Top of Material for this exercise
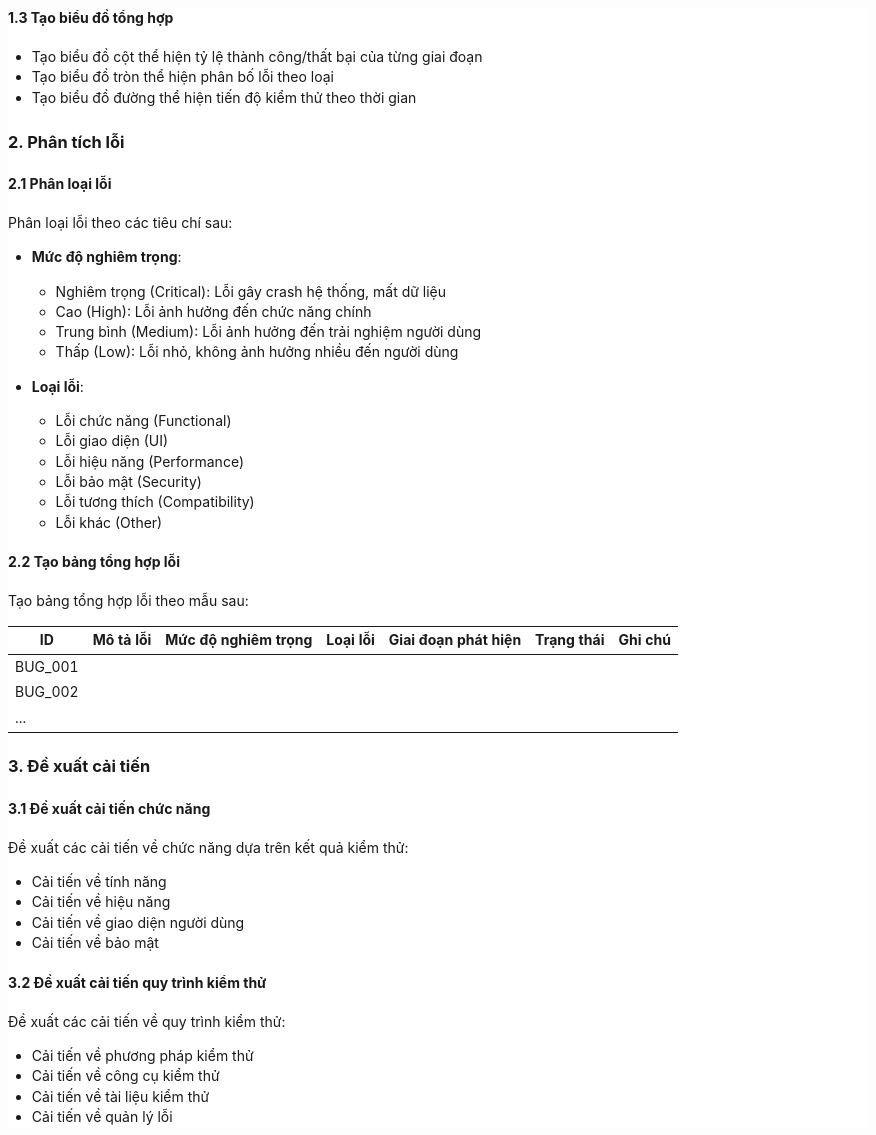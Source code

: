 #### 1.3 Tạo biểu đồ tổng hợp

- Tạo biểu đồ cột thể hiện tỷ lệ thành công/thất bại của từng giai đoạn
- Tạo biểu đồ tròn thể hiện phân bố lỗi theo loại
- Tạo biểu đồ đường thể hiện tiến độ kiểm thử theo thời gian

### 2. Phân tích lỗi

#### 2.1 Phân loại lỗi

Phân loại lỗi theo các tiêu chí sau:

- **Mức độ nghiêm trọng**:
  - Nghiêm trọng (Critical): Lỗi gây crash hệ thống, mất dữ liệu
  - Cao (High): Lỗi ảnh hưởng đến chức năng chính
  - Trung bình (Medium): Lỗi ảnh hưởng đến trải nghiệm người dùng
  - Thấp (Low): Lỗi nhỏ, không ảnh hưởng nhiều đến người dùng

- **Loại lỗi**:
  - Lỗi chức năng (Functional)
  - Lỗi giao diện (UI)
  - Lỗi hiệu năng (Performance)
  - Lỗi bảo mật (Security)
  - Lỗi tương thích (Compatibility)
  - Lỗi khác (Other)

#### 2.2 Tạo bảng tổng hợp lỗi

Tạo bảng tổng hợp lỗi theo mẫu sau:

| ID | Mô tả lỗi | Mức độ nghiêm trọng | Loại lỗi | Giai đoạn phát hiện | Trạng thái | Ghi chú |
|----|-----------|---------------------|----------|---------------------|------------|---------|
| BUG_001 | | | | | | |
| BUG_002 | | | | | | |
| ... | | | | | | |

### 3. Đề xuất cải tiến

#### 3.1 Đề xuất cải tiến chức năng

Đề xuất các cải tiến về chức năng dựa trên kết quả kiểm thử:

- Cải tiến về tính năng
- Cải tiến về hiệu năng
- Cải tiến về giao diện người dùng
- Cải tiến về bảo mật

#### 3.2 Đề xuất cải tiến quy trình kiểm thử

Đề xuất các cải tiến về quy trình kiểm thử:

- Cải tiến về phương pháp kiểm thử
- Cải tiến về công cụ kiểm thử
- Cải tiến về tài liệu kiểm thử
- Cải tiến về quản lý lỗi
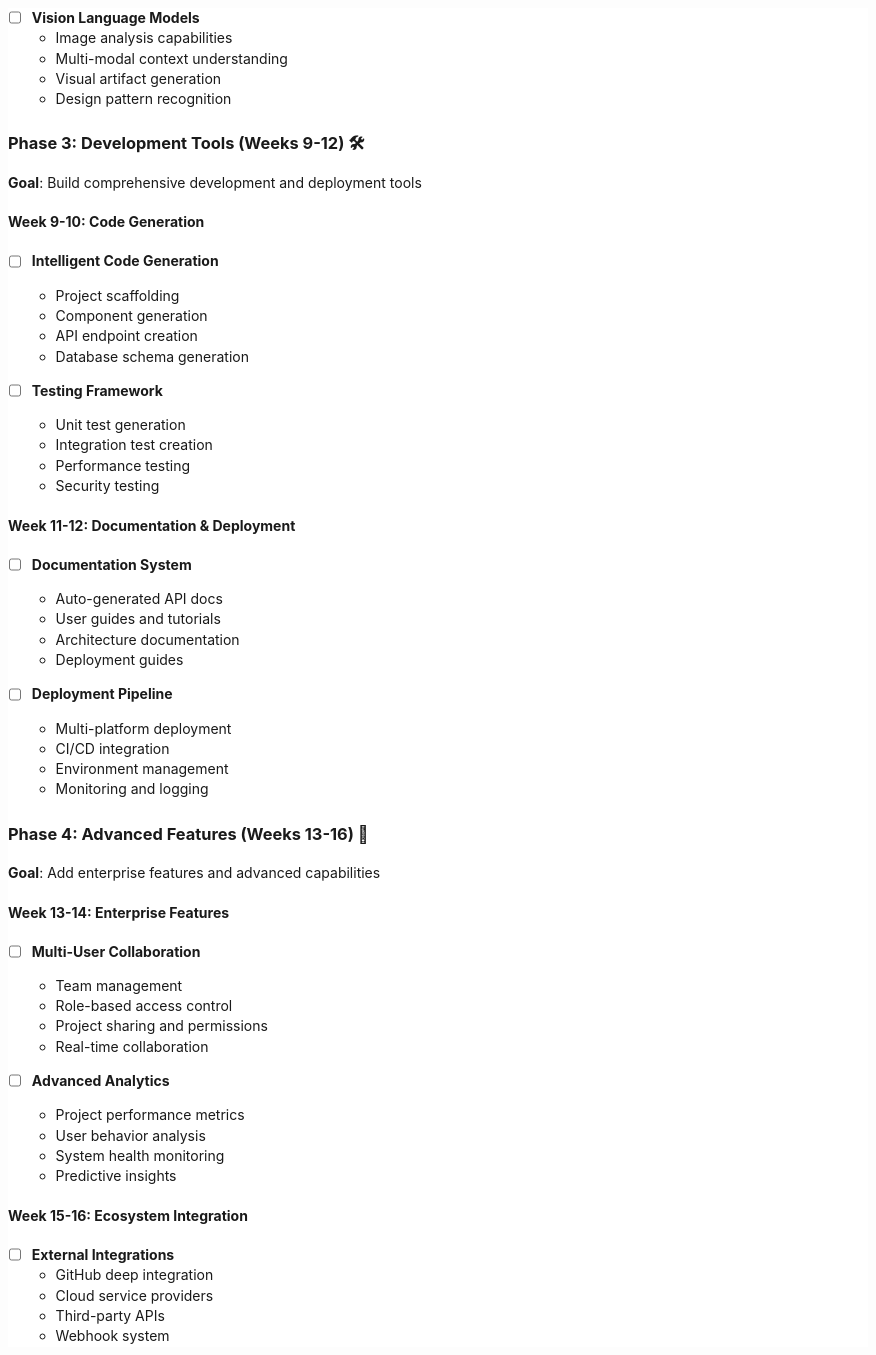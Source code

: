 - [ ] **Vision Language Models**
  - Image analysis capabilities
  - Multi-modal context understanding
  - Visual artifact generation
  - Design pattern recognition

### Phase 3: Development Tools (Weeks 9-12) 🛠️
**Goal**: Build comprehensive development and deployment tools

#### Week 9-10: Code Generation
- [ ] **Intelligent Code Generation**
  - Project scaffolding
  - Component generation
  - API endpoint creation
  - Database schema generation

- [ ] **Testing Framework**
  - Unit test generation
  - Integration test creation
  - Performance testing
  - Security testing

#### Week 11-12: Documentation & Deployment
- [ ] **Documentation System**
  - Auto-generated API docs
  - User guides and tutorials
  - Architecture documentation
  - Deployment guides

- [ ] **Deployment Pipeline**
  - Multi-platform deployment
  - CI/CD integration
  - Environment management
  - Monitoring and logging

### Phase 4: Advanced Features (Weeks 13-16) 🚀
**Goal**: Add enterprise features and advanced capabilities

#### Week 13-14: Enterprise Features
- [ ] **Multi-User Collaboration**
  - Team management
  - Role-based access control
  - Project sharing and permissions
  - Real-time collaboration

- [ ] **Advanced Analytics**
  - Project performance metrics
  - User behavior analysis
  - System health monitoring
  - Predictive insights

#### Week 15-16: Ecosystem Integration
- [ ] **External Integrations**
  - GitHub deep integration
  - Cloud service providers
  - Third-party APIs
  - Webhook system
Bottom of Material for this exercise
■ **Assignment**: Reproduce, exactly as they stand in the data above, the lines from the one that holds "- Lỗi bảo mật (Security)" to the one that holds "### 3. Đề xuất cải tiến", inclusive.

■ **Output below**:
  - Lỗi bảo mật (Security)
  - Lỗi tương thích (Compatibility)
  - Lỗi khác (Other)

#### 2.2 Tạo bảng tổng hợp lỗi

Tạo bảng tổng hợp lỗi theo mẫu sau:

| ID | Mô tả lỗi | Mức độ nghiêm trọng | Loại lỗi | Giai đoạn phát hiện | Trạng thái | Ghi chú |
|----|-----------|---------------------|----------|---------------------|------------|---------|
| BUG_001 | | | | | | |
| BUG_002 | | | | | | |
| ... | | | | | | |

### 3. Đề xuất cải tiến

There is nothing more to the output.